» **What is expected**
In the records, find every line with the word "mathcal" and copy it out.

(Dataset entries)
------

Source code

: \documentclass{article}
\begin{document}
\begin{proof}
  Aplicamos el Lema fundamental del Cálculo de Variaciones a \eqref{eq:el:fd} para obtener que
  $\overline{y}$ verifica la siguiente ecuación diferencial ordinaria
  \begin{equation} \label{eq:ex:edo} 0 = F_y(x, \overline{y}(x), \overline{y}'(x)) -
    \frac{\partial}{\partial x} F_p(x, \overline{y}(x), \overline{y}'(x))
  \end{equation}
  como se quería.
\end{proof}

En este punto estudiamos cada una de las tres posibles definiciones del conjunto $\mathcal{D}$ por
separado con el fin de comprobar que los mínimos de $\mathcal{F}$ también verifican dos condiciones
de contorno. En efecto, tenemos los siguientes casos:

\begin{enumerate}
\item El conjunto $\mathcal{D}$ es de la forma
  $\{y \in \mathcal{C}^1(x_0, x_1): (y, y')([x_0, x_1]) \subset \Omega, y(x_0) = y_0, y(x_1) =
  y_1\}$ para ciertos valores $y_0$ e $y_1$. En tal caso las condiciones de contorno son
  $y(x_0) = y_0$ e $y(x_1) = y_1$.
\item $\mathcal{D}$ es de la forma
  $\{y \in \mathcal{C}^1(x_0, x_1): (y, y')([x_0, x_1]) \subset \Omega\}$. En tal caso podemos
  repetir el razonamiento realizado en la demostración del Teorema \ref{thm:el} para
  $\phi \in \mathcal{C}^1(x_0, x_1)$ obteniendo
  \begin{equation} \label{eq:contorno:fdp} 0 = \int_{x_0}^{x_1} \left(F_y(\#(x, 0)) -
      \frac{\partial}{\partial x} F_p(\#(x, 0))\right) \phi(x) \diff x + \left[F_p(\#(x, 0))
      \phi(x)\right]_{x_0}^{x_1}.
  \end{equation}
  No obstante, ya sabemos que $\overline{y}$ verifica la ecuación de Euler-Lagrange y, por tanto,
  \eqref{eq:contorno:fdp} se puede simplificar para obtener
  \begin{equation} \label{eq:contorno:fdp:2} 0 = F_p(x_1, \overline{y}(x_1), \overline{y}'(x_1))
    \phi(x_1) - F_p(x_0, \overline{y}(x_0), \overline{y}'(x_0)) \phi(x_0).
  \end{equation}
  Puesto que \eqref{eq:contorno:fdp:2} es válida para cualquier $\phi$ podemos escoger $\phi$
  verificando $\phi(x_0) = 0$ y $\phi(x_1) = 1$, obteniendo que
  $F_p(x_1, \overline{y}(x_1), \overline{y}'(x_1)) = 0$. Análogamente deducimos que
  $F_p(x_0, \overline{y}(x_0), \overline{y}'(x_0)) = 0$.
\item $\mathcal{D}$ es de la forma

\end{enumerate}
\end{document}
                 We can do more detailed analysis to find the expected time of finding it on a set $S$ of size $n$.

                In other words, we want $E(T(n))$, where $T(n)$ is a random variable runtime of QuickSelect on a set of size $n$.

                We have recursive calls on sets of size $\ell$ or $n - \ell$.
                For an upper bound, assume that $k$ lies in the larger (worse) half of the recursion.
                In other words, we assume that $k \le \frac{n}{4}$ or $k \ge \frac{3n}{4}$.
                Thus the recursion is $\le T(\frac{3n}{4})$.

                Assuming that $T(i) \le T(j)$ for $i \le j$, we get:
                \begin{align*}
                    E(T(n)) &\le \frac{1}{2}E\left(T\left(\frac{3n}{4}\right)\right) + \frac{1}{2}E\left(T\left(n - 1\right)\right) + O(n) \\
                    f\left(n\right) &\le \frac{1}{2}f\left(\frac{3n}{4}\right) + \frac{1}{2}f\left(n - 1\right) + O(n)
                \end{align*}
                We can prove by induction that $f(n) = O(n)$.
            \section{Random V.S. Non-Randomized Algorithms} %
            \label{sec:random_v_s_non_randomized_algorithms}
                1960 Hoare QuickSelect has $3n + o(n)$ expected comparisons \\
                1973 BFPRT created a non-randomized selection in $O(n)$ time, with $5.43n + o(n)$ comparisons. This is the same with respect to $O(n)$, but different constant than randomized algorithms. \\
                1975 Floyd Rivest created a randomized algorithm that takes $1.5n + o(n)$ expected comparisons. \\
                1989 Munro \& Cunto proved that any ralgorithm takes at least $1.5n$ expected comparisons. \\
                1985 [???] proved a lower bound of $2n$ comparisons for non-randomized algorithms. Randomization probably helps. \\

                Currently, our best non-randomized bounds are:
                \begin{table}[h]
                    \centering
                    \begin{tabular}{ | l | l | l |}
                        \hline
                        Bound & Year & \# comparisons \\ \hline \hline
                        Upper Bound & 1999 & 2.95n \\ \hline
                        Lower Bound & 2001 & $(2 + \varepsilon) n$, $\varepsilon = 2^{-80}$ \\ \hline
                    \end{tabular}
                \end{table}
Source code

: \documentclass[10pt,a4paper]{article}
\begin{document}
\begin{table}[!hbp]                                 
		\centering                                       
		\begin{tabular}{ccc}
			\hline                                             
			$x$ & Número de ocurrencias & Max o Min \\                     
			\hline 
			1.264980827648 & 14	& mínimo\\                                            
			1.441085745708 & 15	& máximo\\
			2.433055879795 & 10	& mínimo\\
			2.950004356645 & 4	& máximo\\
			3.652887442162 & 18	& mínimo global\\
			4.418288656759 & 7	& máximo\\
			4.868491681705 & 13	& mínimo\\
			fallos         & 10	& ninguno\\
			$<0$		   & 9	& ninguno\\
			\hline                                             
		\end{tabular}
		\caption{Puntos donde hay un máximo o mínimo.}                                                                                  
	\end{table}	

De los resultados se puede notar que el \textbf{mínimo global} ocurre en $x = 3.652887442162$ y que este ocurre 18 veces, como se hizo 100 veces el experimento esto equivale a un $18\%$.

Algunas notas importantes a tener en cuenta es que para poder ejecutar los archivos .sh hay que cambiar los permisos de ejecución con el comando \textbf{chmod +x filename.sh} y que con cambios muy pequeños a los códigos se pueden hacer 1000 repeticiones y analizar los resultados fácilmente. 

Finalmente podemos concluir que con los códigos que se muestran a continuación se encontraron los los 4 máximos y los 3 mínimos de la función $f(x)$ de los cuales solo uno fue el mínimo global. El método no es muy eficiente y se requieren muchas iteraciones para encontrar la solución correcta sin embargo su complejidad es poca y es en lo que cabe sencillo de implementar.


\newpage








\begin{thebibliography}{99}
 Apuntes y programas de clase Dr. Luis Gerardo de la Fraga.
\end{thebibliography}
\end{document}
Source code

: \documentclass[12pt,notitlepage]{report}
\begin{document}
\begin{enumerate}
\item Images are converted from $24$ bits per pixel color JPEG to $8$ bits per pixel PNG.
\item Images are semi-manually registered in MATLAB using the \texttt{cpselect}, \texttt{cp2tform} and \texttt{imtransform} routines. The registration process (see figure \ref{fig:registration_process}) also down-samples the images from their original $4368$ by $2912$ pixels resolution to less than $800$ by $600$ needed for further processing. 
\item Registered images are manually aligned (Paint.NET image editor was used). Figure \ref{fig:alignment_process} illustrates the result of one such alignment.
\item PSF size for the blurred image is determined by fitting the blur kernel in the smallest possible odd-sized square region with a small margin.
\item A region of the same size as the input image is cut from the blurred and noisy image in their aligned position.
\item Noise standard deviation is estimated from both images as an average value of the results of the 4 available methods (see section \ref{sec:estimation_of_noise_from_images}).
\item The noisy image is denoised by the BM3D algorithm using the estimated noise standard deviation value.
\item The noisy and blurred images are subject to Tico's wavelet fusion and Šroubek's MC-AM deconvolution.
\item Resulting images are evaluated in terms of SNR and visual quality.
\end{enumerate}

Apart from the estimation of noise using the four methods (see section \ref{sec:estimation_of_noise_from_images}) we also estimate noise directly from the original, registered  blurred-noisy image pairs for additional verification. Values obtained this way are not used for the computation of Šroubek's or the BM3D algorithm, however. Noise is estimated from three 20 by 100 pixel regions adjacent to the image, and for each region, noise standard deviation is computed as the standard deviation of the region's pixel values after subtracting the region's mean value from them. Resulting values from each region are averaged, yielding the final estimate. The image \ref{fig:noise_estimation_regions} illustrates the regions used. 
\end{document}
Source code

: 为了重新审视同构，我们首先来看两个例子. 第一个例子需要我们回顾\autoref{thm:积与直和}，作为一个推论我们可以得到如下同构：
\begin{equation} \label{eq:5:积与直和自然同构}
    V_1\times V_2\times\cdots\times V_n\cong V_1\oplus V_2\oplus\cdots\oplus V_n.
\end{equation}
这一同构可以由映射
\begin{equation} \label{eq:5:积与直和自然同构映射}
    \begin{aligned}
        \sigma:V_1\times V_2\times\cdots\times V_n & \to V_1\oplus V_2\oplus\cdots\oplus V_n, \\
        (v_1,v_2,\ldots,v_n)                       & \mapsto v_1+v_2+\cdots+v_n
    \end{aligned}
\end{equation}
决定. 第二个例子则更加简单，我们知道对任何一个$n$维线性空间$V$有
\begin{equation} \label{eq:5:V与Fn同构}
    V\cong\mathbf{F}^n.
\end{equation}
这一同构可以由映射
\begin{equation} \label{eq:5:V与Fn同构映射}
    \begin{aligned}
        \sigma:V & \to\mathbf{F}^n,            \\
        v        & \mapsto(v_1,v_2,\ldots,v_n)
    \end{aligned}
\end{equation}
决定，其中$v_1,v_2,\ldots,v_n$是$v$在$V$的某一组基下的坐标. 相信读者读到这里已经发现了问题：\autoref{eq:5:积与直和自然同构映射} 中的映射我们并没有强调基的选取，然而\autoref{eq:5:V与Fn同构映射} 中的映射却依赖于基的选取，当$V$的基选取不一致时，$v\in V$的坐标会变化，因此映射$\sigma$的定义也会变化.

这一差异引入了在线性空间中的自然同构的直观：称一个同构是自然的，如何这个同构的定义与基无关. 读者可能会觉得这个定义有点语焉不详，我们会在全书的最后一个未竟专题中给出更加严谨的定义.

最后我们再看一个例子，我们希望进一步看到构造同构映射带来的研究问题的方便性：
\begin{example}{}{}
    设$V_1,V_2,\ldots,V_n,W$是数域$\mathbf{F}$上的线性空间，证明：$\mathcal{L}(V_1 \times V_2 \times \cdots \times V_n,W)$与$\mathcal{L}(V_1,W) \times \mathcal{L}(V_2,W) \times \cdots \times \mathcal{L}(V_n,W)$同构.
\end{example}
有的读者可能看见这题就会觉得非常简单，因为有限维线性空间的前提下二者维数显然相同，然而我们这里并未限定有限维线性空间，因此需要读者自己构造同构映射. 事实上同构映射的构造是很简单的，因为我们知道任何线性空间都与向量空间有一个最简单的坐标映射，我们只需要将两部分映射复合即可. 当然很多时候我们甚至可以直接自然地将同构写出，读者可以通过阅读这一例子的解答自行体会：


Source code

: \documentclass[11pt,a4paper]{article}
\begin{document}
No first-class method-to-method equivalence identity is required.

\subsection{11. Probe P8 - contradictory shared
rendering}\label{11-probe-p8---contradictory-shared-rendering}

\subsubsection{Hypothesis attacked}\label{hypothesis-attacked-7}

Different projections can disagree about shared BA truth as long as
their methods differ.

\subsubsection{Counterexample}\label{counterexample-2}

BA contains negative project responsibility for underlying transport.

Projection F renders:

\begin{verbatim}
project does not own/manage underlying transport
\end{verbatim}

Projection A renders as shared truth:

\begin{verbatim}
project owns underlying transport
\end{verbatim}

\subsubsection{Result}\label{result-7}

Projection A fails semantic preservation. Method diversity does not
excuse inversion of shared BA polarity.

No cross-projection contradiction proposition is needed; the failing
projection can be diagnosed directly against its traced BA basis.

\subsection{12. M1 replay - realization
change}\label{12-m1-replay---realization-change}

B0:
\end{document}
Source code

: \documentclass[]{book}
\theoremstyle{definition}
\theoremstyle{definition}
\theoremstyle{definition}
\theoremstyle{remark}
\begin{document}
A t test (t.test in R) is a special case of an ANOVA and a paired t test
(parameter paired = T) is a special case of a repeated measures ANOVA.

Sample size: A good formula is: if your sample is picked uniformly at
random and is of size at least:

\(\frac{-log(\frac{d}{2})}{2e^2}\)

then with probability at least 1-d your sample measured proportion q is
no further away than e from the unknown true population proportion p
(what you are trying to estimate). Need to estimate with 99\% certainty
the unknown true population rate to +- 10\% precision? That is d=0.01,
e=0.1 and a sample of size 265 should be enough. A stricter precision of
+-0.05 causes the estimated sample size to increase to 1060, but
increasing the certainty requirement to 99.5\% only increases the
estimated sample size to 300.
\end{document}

------

» **Task response**
En este punto estudiamos cada una de las tres posibles definiciones del conjunto $\mathcal{D}$ por
separado con el fin de comprobar que los mínimos de $\mathcal{F}$ también verifican dos condiciones
\item El conjunto $\mathcal{D}$ es de la forma
  $\{y \in \mathcal{C}^1(x_0, x_1): (y, y')([x_0, x_1]) \subset \Omega, y(x_0) = y_0, y(x_1) =
\item $\mathcal{D}$ es de la forma
  $\{y \in \mathcal{C}^1(x_0, x_1): (y, y')([x_0, x_1]) \subset \Omega\}$. En tal caso podemos
  $\phi \in \mathcal{C}^1(x_0, x_1)$ obteniendo
\item $\mathcal{D}$ es de la forma
    设$V_1,V_2,\ldots,V_n,W$是数域$\mathbf{F}$上的线性空间，证明：$\mathcal{L}(V_1 \times V_2 \times \cdots \times V_n,W)$与$\mathcal{L}(V_1,W) \times \mathcal{L}(V_2,W) \times \cdots \times \mathcal{L}(V_n,W)$同构.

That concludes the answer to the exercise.